Zanka

“Kasaba”yı yazarken ben bir roman yazıyorum diye kimselere söylemedim. O benim en tatlı sırrım, sığınağım, insanın gırtlağını mengeneyle sıkan rutin yaşamdan, kirli siyaseti paslı paragraflara döktüğüm hırçın köşe yazılarımdan kaçışımdı.

Başına oturmadan önce de öyle haydi haydi hazırlıklara girişmezdim. Kimi zaman gürültünün kalabalığın ortasında, kimi zaman ıssız bir köşe bulduğumda iki beden büyük, sünmüş, eskimiş, yırtılmış haki tişörtümü giyip gözlerim ışıldayarak kelimeleri ardı ardına sıralayıverirdim.

Kaleme aldığım hikâye öylesine bana aitti ki kuraldan, yasaktan, güya toplumsal ahlaktan tüm ıvır zıvırdan uzak şekilde canım ne istiyorsa onu yazardım. Ağaçlar rengârenk yapraklı olur, denizkızları şehir meydanındaki havuzda güneşlenir, mevsimler dünyanın hiçbir yerindeki mevsimlere benzemez, duvarların ardı gözükür, kasaba halkı da bu müstesna evrende müstesna bir karakter çizerdi.

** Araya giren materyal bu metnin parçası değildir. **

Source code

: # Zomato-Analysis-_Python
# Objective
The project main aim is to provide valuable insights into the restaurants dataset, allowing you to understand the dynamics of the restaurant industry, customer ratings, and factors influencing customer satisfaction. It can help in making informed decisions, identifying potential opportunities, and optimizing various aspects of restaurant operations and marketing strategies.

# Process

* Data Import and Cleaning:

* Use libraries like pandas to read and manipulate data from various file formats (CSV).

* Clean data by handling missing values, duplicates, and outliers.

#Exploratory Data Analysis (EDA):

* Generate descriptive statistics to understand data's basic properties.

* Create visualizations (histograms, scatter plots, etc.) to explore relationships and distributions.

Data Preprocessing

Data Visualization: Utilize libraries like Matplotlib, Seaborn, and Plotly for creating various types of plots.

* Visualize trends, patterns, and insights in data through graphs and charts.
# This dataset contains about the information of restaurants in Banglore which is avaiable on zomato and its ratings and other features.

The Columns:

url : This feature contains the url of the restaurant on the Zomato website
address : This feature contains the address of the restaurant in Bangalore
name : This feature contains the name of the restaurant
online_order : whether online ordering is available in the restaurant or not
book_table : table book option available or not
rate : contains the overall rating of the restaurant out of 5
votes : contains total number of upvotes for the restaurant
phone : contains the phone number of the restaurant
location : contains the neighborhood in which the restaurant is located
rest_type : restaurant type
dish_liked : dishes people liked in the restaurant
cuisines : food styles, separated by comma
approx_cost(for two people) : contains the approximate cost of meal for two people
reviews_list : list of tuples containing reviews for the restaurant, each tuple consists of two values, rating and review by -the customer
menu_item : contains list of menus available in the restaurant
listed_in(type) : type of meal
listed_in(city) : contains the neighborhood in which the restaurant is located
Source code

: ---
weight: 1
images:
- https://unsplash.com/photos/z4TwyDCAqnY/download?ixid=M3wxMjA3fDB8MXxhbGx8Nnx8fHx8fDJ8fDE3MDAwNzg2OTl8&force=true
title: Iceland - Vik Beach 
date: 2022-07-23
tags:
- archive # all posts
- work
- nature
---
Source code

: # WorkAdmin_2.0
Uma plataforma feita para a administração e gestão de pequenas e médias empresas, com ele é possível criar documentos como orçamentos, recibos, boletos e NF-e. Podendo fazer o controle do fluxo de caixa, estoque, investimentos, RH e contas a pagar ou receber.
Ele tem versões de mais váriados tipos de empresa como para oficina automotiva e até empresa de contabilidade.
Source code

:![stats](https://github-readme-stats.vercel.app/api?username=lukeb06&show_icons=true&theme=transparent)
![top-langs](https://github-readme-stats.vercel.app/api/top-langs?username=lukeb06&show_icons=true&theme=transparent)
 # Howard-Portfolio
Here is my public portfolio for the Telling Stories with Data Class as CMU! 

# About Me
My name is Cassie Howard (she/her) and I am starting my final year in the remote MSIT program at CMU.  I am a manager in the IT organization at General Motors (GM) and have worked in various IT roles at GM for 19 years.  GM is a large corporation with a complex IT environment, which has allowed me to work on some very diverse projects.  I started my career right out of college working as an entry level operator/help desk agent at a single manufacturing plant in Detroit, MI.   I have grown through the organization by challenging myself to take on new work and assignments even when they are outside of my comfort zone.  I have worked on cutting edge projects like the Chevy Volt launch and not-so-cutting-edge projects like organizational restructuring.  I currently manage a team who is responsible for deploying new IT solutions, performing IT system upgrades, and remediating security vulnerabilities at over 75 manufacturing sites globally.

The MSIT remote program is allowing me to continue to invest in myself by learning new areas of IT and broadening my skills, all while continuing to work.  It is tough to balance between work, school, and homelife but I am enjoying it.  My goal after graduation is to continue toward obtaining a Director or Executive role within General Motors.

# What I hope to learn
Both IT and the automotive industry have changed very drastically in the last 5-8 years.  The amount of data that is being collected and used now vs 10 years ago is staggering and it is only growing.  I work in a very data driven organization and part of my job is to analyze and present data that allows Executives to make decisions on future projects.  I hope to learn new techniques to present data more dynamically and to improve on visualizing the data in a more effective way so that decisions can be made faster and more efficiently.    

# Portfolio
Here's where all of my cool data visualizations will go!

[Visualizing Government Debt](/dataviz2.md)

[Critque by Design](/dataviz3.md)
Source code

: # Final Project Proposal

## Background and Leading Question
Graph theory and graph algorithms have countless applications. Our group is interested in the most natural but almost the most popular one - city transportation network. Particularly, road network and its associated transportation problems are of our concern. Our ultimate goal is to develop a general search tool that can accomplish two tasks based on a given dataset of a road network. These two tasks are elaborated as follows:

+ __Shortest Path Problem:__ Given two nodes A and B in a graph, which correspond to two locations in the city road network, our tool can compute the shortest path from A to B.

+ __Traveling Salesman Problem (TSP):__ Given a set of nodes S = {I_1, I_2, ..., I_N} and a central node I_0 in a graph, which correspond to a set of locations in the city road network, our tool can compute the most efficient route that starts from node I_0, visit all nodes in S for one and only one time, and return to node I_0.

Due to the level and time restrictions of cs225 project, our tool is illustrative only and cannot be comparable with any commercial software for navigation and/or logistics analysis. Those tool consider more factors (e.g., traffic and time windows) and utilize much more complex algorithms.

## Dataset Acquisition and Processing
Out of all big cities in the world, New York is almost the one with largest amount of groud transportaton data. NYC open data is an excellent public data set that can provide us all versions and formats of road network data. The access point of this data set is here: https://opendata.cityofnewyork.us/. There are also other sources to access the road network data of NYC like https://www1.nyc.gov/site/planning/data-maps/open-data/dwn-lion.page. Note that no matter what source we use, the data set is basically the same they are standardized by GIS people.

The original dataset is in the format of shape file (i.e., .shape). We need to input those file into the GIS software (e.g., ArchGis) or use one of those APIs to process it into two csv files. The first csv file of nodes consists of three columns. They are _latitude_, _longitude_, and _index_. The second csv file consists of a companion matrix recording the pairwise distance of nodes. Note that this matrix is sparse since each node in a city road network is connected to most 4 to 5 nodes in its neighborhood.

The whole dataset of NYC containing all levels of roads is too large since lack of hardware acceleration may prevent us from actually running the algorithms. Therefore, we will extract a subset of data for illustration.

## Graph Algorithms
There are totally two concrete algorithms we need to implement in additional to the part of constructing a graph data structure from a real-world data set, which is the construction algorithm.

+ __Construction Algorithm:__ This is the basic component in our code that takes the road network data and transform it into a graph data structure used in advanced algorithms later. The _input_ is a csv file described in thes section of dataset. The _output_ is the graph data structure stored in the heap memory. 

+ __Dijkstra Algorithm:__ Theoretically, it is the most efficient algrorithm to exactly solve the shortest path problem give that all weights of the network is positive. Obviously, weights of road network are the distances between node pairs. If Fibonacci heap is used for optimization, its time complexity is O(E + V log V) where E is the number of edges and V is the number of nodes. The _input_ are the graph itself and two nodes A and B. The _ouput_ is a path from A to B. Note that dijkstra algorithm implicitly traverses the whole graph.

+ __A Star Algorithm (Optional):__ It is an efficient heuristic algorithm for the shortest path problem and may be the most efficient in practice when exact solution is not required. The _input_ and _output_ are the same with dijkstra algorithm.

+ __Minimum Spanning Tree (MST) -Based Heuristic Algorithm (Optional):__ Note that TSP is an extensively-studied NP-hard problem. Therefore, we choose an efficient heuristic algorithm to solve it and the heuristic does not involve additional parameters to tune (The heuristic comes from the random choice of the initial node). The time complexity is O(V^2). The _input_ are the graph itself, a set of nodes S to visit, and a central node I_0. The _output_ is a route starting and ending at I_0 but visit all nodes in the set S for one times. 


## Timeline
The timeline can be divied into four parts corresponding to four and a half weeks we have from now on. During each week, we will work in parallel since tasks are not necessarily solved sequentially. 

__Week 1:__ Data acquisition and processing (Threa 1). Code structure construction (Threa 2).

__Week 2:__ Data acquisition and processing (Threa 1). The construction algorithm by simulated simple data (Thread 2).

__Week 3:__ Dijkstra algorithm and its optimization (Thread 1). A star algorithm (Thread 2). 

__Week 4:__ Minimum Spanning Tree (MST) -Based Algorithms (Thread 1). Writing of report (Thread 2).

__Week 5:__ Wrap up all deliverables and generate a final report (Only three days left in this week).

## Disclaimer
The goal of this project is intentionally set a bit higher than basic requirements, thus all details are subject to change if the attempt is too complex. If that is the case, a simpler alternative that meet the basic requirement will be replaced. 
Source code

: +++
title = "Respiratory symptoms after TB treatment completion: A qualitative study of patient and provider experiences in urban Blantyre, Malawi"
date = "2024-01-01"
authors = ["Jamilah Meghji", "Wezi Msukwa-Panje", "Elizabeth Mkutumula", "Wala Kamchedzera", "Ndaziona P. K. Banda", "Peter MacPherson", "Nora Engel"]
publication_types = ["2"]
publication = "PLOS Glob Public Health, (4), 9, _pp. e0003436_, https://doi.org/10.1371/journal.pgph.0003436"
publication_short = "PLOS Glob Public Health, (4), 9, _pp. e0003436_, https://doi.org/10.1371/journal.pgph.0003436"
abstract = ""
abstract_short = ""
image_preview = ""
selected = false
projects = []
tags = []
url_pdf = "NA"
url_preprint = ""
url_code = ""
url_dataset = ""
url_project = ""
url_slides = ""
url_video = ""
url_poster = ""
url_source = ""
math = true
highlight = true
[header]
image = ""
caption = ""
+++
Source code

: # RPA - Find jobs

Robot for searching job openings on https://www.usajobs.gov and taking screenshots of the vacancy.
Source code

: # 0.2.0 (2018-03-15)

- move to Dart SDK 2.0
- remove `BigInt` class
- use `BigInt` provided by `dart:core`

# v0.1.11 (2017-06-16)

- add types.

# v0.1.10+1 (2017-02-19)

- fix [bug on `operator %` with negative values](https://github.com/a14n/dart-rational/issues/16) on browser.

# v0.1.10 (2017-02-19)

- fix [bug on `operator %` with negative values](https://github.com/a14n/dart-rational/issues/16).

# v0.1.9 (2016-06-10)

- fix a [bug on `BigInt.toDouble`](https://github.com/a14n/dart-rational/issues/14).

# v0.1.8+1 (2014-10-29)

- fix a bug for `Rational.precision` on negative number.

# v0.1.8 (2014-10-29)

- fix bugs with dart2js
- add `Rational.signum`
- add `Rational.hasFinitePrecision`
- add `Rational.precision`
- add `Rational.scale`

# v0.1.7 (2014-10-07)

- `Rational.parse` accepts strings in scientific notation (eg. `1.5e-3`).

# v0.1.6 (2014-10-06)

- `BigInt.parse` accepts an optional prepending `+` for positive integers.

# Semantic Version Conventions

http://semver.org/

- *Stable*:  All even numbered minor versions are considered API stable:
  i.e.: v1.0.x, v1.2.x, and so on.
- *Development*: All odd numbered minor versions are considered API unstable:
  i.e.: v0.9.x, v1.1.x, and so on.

Görünürde masal diyarı olsa da özünde bizi yazar, bizim insanımızı boyardım. Basılıp basılmayacağını hiç düşünmezdim, sadece yazar kendimce eğlenirdim.

O yıllarda yaşlı bir yazar, haydi bana bir öykü yaz, sende bir ışık var bunu görebiliyorum, dedi. Ona ben zaten bir roman yazıyorum diyemedim. Çünkü haddim değilmiş gibi geliyordu. Öte yandan öykü konusu  beni düşündürmüştü. Her ne kadar romanı gizliden gizliye yazsam da uzun mesafe koşucusu olduğumu biliyordum ve benden kısa mesafe koşucusu olur mu emin değildim.

Yine de isteğini yerine getirdim. Yedi gün içinde arka arkaya dört öykü yazdım. Bunlardan ikisini edebiyat dergilerine gönderdim. Amacım yazıp yazamadığımı anlamaktı. İkisi de edebiyat dergilerinde yayımladı. Bu pek beklemediğim bir şeydi. Böylece yazabildiğimi, öykülerin öyküye benzediğini anlamış oldum. Diğer iki öyküyü hiçbir yere göndermedim. Tabiri caizse hepsini çekmeceye atıp unuttum.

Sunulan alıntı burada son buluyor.